The tricky part is actually measuring oxygen. One cannot simply poke some sort of sensor into the eye and get a reading. As it turns out, however, molecular oxygen has some ability to orient in a magnetic field. This means that if you tune an MRI machine in the appropriate way you can actually see molecular oxygen. Apparently, because of all sorts of confounding signals from other molecular entities in the tissues lying just behind the retina, the best results were obtained by focusing the detectors on a plane just in front of the retina within the vitreous humor. So, what they are actually measuring is the oxygen that is diffusing out of the retina into the adjacent tissue. At any rate, patients were challenged by breathing 100% oxygen. In a healthy patient there should be no change to the amount of oxygen in the retina. The hypothesis was that a difference would be seen in diabetic patients who were having trouble regulating retinal blood flow. The experiment was successful. Berkowitz’s group found that they could, on average, distinguish a difference in response in healthy volunteers as opposed to diabetic volunteers. Importantly, there was no change in this response due to age. As you might imagine this would completely confound things. Another interesting and possibly important observation was that in diabetic patients the difference in oxygen response was variable across the retina. We know that the microvascular abnormalities seen in the retinas of diabetic animals and people are not uniform. The irregularities are often found in just one or a few regions. This suggests that perhaps the differences in the oxygen response seen in different parts of the retina reflect the underlying pathology as it develops.

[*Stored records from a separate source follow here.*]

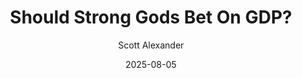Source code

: ---
layout: podcast
title: "Should Strong Gods Bet On GDP?"
author: Scott Alexander
description: https://www.astralcodexten.com/p/should-strong-gods-bet-on-gdp
date: 2025-08-05
length: 2209746
duration: 552
guid: should-strong-gods-bet-on-gdp
---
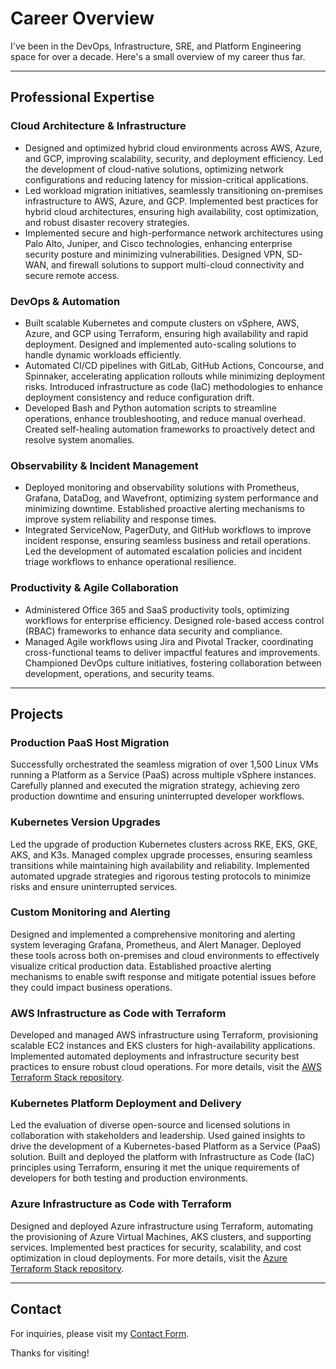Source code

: # Career Overview

I've been in the DevOps, Infrastructure, SRE, and Platform Engineering space for over a decade. Here's a small overview of my career thus far. 

---

## **Professional Expertise**  

### **Cloud Architecture & Infrastructure**  
- Designed and optimized hybrid cloud environments across AWS, Azure, and GCP, improving scalability, security, and deployment efficiency. Led the development of cloud-native solutions, optimizing network configurations and reducing latency for mission-critical applications.  
- Led workload migration initiatives, seamlessly transitioning on-premises infrastructure to AWS, Azure, and GCP. Implemented best practices for hybrid cloud architectures, ensuring high availability, cost optimization, and robust disaster recovery strategies.  
- Implemented secure and high-performance network architectures using Palo Alto, Juniper, and Cisco technologies, enhancing enterprise security posture and minimizing vulnerabilities. Designed VPN, SD-WAN, and firewall solutions to support multi-cloud connectivity and secure remote access.  

### **DevOps & Automation**  
- Built scalable Kubernetes and compute clusters on vSphere, AWS, Azure, and GCP using Terraform, ensuring high availability and rapid deployment. Designed and implemented auto-scaling solutions to handle dynamic workloads efficiently.  
- Automated CI/CD pipelines with GitLab, GitHub Actions, Concourse, and Spinnaker, accelerating application rollouts while minimizing deployment risks. Introduced infrastructure as code (IaC) methodologies to enhance deployment consistency and reduce configuration drift.  
- Developed Bash and Python automation scripts to streamline operations, enhance troubleshooting, and reduce manual overhead. Created self-healing automation frameworks to proactively detect and resolve system anomalies.  

### **Observability & Incident Management**  
- Deployed monitoring and observability solutions with Prometheus, Grafana, DataDog, and Wavefront, optimizing system performance and minimizing downtime. Established proactive alerting mechanisms to improve system reliability and response times.  
- Integrated ServiceNow, PagerDuty, and GitHub workflows to improve incident response, ensuring seamless business and retail operations. Led the development of automated escalation policies and incident triage workflows to enhance operational resilience.  

### **Productivity & Agile Collaboration**  
- Administered Office 365 and SaaS productivity tools, optimizing workflows for enterprise efficiency. Designed role-based access control (RBAC) frameworks to enhance data security and compliance.  
- Managed Agile workflows using Jira and Pivotal Tracker, coordinating cross-functional teams to deliver impactful features and improvements. Championed DevOps culture initiatives, fostering collaboration between development, operations, and security teams.  

---

## **Projects**  

### **Production PaaS Host Migration**  
Successfully orchestrated the seamless migration of over 1,500 Linux VMs running a Platform as a Service (PaaS) across multiple vSphere instances. Carefully planned and executed the migration strategy, achieving zero production downtime and ensuring uninterrupted developer workflows.  

### **Kubernetes Version Upgrades**  
Led the upgrade of production Kubernetes clusters across RKE, EKS, GKE, AKS, and K3s. Managed complex upgrade processes, ensuring seamless transitions while maintaining high availability and reliability. Implemented automated upgrade strategies and rigorous testing protocols to minimize risks and ensure uninterrupted services.  

### **Custom Monitoring and Alerting**  
Designed and implemented a comprehensive monitoring and alerting system leveraging Grafana, Prometheus, and Alert Manager. Deployed these tools across both on-premises and cloud environments to effectively visualize critical production data. Established proactive alerting mechanisms to enable swift response and mitigate potential issues before they could impact business operations.  

### **AWS Infrastructure as Code with Terraform**  
Developed and managed AWS infrastructure using Terraform, provisioning scalable EC2 instances and EKS clusters for high-availability applications. Implemented automated deployments and infrastructure security best practices to ensure robust cloud operations. 
For more details, visit the [AWS Terraform Stack repository](https://github.com/DiomedesAuRaa/aws-terraform-stack/tree/main).  

### **Kubernetes Platform Deployment and Delivery**  
Led the evaluation of diverse open-source and licensed solutions in collaboration with stakeholders and leadership. Used gained insights to drive the development of a Kubernetes-based Platform as a Service (PaaS) solution. Built and deployed the platform with Infrastructure as Code (IaC) principles using Terraform, ensuring it met the unique requirements of developers for both testing and production environments.  

### **Azure Infrastructure as Code with Terraform**  
Designed and deployed Azure infrastructure using Terraform, automating the provisioning of Azure Virtual Machines, AKS clusters, and supporting services. Implemented best practices for security, scalability, and cost optimization in cloud deployments. 
For more details, visit the [Azure Terraform Stack repository](https://github.com/DiomedesAuRaa/azure-terraform-stack).  

---
## **Contact**  
For inquiries, please visit my [Contact Form](https://diomedesauraa.github.io/portfolio/contact).  

Thanks for visiting!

As it stands, we cannot yet make the statement that this technique will predict retinopathy in diabetic patients. This will require a full clinical trial in which numerous patients are screened using this technique and then followed for years to see who gets diabetic retinopathy and who does not. Just as with cancer, if we can detect the problem early there are a number of possible ways to slow down or even stop the pathology. I’ll describe some of these new therapeutics another time.